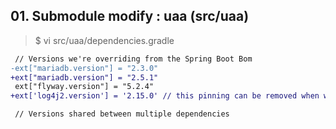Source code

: ## 01. Submodule modify : uaa (src/uaa)

> $ vi src/uaa/dependencies.gradle
```diff
 // Versions we're overriding from the Spring Boot Bom
-ext["mariadb.version"] = "2.3.0"
+ext["mariadb.version"] = "2.5.1"
 ext["flyway.version"] = "5.2.4"
+ext['log4j2.version'] = '2.15.0' // this pinning can be removed when we bump to a spring boot version that has 2.15.0+ (due to CVE https://github.com/advisories/GHSA-jfh8-c2jp-5v3q in log4j < 2.15.0)

 // Versions shared between multiple dependencies
```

• What is expected:
From the listing above, return every line that carries the string "mariadb".

• Solution to the exercise:
-ext["mariadb.version"] = "2.3.0"
+ext["mariadb.version"] = "2.5.1"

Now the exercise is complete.